I was biking up to the beach one hot and sweaty afternoon when a kid on a skateboard barrelled into me at the 10th Avenue red light. He was on his phone. I had off from work. We both fell over.
“Pokemon GO,” he shrugged, not even breaking for eye contact. “Sorry.”
He was tall and lanky, maybe a year or so out of college. His red hair poked out the sides of his raggedy RVCA trucker hat. I felt his ambivalence radiating from the raw contusions.
“No worries,” I laughed. “Be careful with that, man.”
He sulked behind the screen. “Yeah.”
“Did you get him?”
“No, it got away.”
He finally looked up and I smiled.
“Bummer.”
“Yeah,” he said. “Hey do you know where the gym is around here? I can’t find it.”
“No, sorry. I’d guess somewhere up by the beach? You should really try to be more aware of your surroundings, you know. Don’t let that game consume you. It’s not real.”
“Yeah, thanks.” He brushed himself off and went east across Main Street, face back buried in his phone.
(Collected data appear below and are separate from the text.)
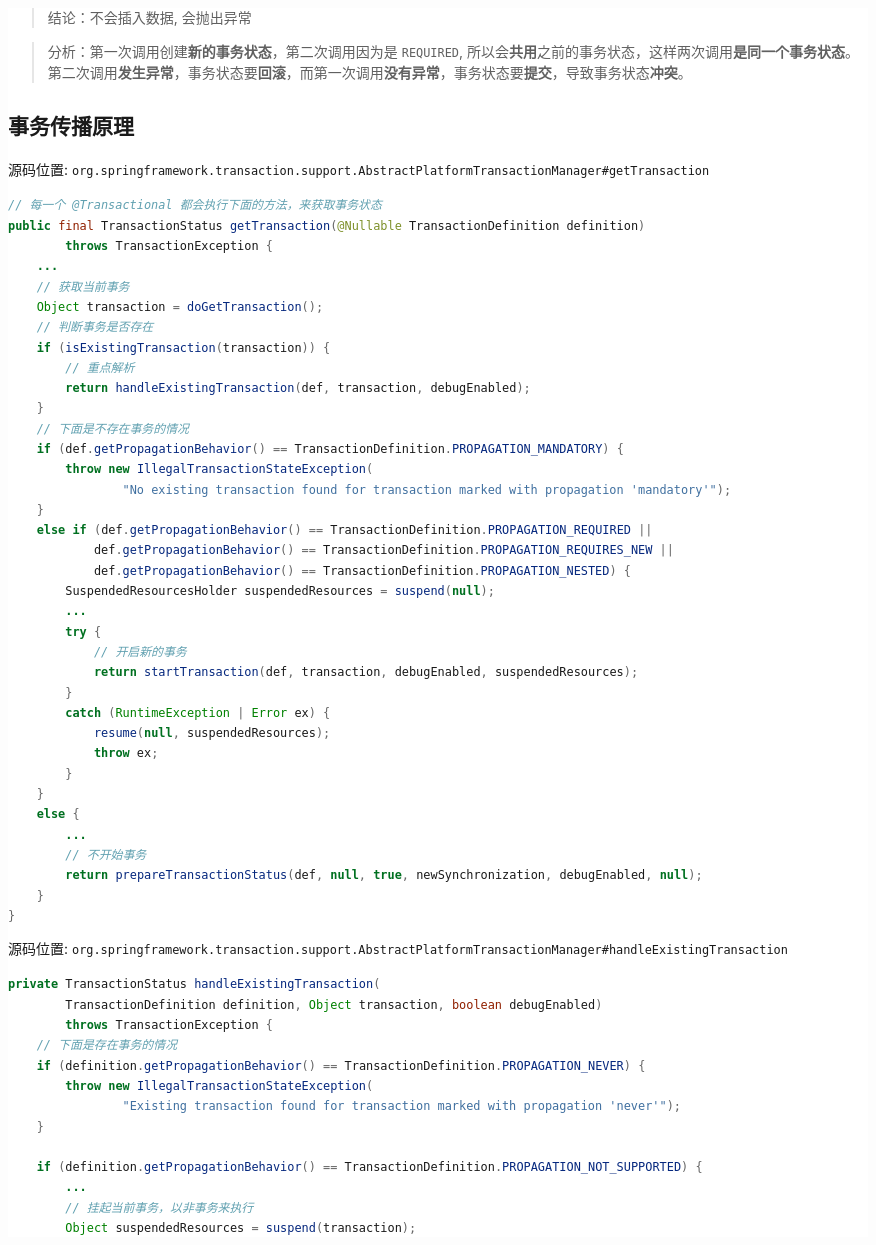 > 结论：不会插入数据, 会抛出异常

> 分析：第一次调用创建**新的事务状态**，第二次调用因为是 `REQUIRED`, 所以会**共用**之前的事务状态，这样两次调用**是同一个事务状态**。
> 第二次调用**发生异常**，事务状态要**回滚**，而第一次调用**没有异常**，事务状态要**提交**，导致事务状态**冲突**。

## 事务传播原理

源码位置: `org.springframework.transaction.support.AbstractPlatformTransactionManager#getTransaction`

```java
// 每一个 @Transactional 都会执行下面的方法，来获取事务状态
public final TransactionStatus getTransaction(@Nullable TransactionDefinition definition)
        throws TransactionException {
    ...
    // 获取当前事务
    Object transaction = doGetTransaction();
    // 判断事务是否存在
    if (isExistingTransaction(transaction)) {
        // 重点解析
        return handleExistingTransaction(def, transaction, debugEnabled);
    }
    // 下面是不存在事务的情况
    if (def.getPropagationBehavior() == TransactionDefinition.PROPAGATION_MANDATORY) {
        throw new IllegalTransactionStateException(
                "No existing transaction found for transaction marked with propagation 'mandatory'");
    }
    else if (def.getPropagationBehavior() == TransactionDefinition.PROPAGATION_REQUIRED ||
            def.getPropagationBehavior() == TransactionDefinition.PROPAGATION_REQUIRES_NEW ||
            def.getPropagationBehavior() == TransactionDefinition.PROPAGATION_NESTED) {
        SuspendedResourcesHolder suspendedResources = suspend(null);
        ...
        try {
            // 开启新的事务
            return startTransaction(def, transaction, debugEnabled, suspendedResources);
        }
        catch (RuntimeException | Error ex) {
            resume(null, suspendedResources);
            throw ex;
        }
    }
    else {
        ...
        // 不开始事务
        return prepareTransactionStatus(def, null, true, newSynchronization, debugEnabled, null);
    }
}
```

源码位置: `org.springframework.transaction.support.AbstractPlatformTransactionManager#handleExistingTransaction`

```java
private TransactionStatus handleExistingTransaction(
        TransactionDefinition definition, Object transaction, boolean debugEnabled)
        throws TransactionException {
    // 下面是存在事务的情况
    if (definition.getPropagationBehavior() == TransactionDefinition.PROPAGATION_NEVER) {
        throw new IllegalTransactionStateException(
                "Existing transaction found for transaction marked with propagation 'never'");
    }

    if (definition.getPropagationBehavior() == TransactionDefinition.PROPAGATION_NOT_SUPPORTED) {
        ...
        // 挂起当前事务，以非事务来执行
        Object suspendedResources = suspend(transaction);
```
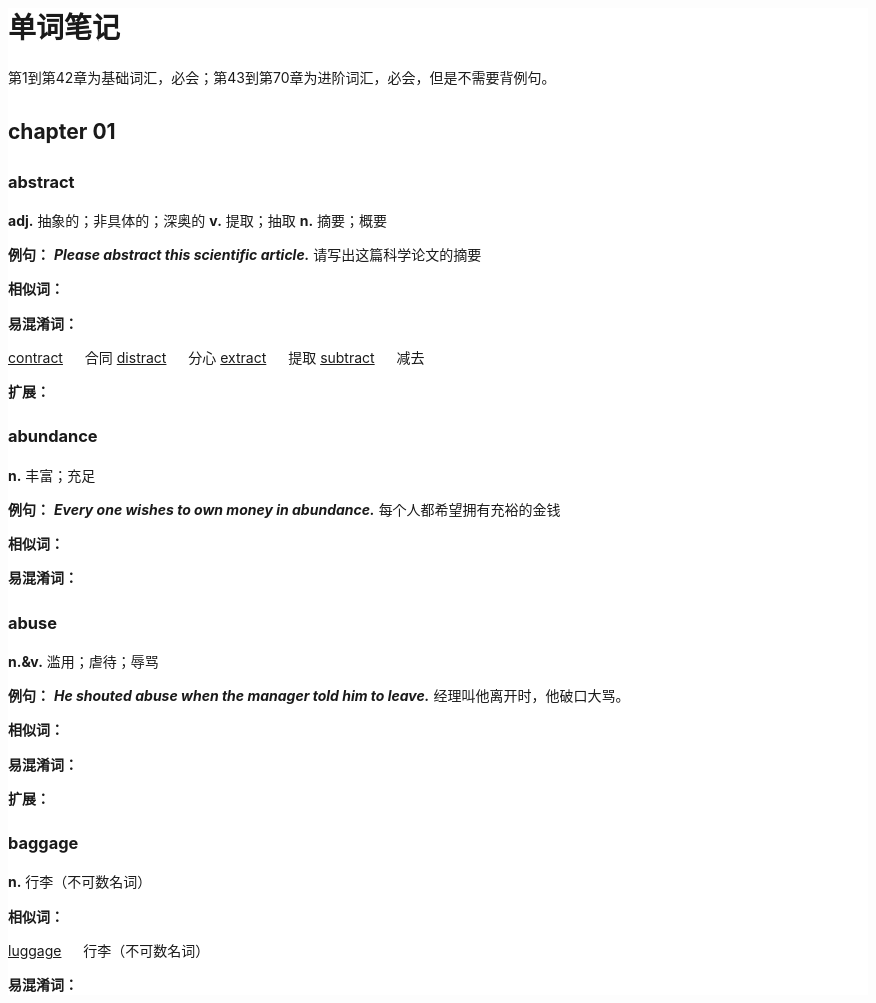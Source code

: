 # 单词笔记

第1到第42章为基础词汇，必会；第43到第70章为进阶词汇，必会，但是不需要背例句。

## chapter 01

### abstract 

**adj.** 抽象的；非具体的；深奥的
**v.** 提取；抽取
**n.** 摘要；概要

**例句：** ***Please abstract this scientific article.*** 请写出这篇科学论文的摘要

**相似词：**

**易混淆词：**

[contract](#contract)   &emsp; 合同
[distract](#distract)   &emsp; 分心
[extract](#extract)     &emsp; 提取
[subtract](#subtract)   &emsp; 减去

**扩展：**

### abundance

**n.** 丰富；充足

**例句：** ***Every one wishes to own money in abundance.*** 每个人都希望拥有充裕的金钱

**相似词：**

**易混淆词：**

### abuse

**n.&v.** 滥用；虐待；辱骂

**例句：** ***He shouted abuse when the manager told him to leave.*** 经理叫他离开时，他破口大骂。

**相似词：**

**易混淆词：**

**扩展：**

### baggage

**n.** 行李（不可数名词）

**相似词：**

[luggage](#luggage)   &emsp; 行李（不可数名词）

**易混淆词：**
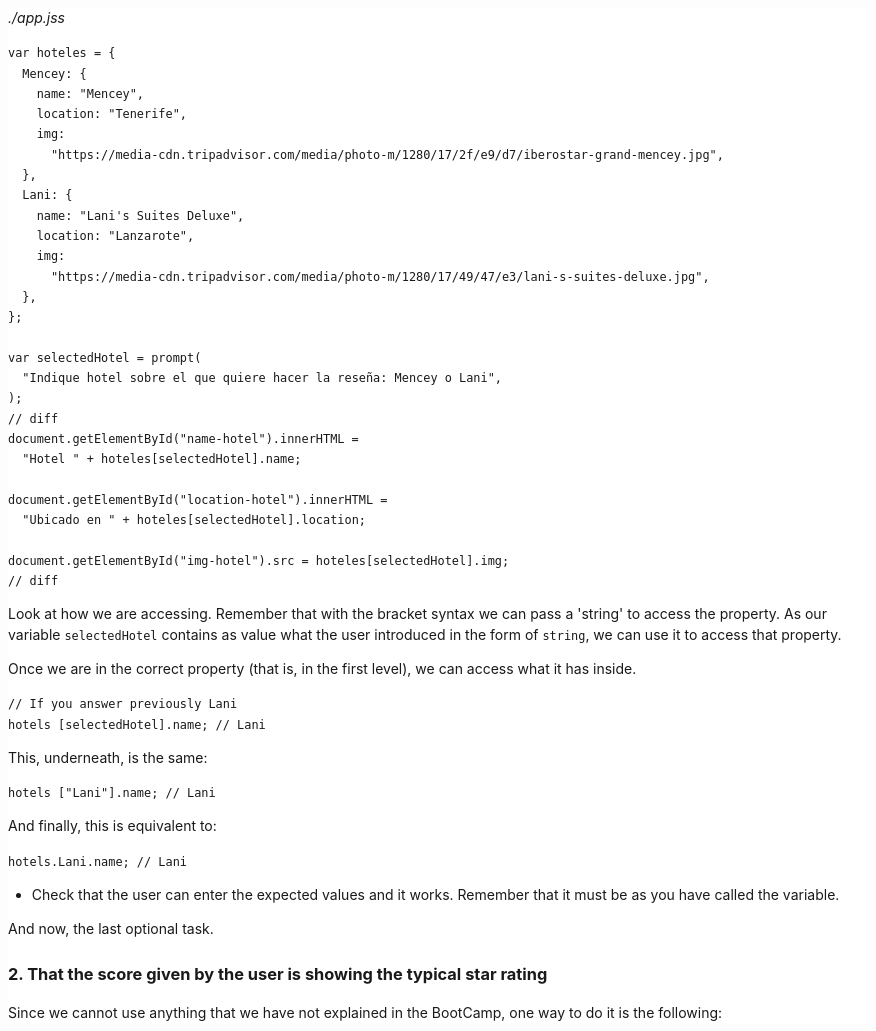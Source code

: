 *./app.jss*

    var hoteles = {
      Mencey: {
        name: "Mencey",
        location: "Tenerife",
        img:
          "https://media-cdn.tripadvisor.com/media/photo-m/1280/17/2f/e9/d7/iberostar-grand-mencey.jpg",
      },
      Lani: {
        name: "Lani's Suites Deluxe",
        location: "Lanzarote",
        img:
          "https://media-cdn.tripadvisor.com/media/photo-m/1280/17/49/47/e3/lani-s-suites-deluxe.jpg",
      },
    };
    
    var selectedHotel = prompt(
      "Indique hotel sobre el que quiere hacer la reseña: Mencey o Lani",
    );
    // diff
    document.getElementById("name-hotel").innerHTML =
      "Hotel " + hoteles[selectedHotel].name;
    
    document.getElementById("location-hotel").innerHTML =
      "Ubicado en " + hoteles[selectedHotel].location;
    
    document.getElementById("img-hotel").src = hoteles[selectedHotel].img;
    // diff

Look at how we are accessing. Remember that with the bracket syntax we can pass a 'string' to access the property. As our variable `selectedHotel` contains as value what the user introduced in the form of `string`, we can use it to access that property.

Once we are in the correct property (that is, in the first level), we can access what it has inside.

    // If you answer previously Lani
    hotels [selectedHotel].name; // Lani

This, underneath, is the same:

    hotels ["Lani"].name; // Lani

And finally, this is equivalent to:

    hotels.Lani.name; // Lani

* Check that the user can enter the expected values and it works. Remember that it must be as you have called the variable.

And now, the last optional task.

### 2. That the score given by the user is showing the typical star rating

Since we cannot use anything that we have not explained in the BootCamp, one way to do it is the following:
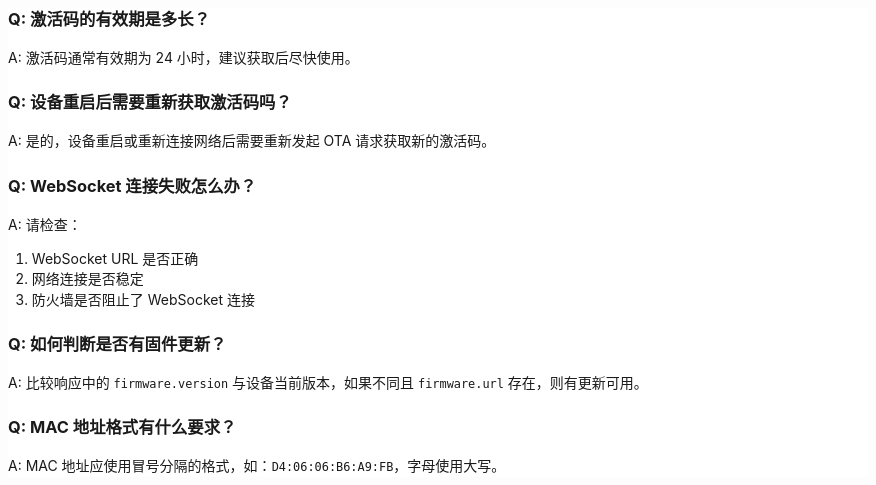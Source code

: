 ### Q: 激活码的有效期是多长？
A: 激活码通常有效期为 24 小时，建议获取后尽快使用。

### Q: 设备重启后需要重新获取激活码吗？
A: 是的，设备重启或重新连接网络后需要重新发起 OTA 请求获取新的激活码。

### Q: WebSocket 连接失败怎么办？
A: 请检查：
1. WebSocket URL 是否正确
2. 网络连接是否稳定
3. 防火墙是否阻止了 WebSocket 连接

### Q: 如何判断是否有固件更新？
A: 比较响应中的 `firmware.version` 与设备当前版本，如果不同且 `firmware.url` 存在，则有更新可用。

### Q: MAC 地址格式有什么要求？
A: MAC 地址应使用冒号分隔的格式，如：`D4:06:06:B6:A9:FB`，字母使用大写。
I shook my head and continued up to the ocean. Part of me hoped I’d gotten through to him. A profound life-lesson, reminding him to alway be present. I envisioned myself a role model, a teacher of sorts. You know the ones. The mentor-type outlanders; the ones who only come along so often, offering wisdom and advice to the future generations of society with thorns in their sides. The kind of man whose stature poised confidence and virtue; he smokes cigars and reads books no one’s ever heard of on his porch. People come to listen to his stories with bellies full of curiosity. They learn. They laugh. They leave.
But what did I know? That ginger almost cost me a Pikachu wandering around by the median. And the gym wasn’t anywhere near Main Street. Psh, noobs.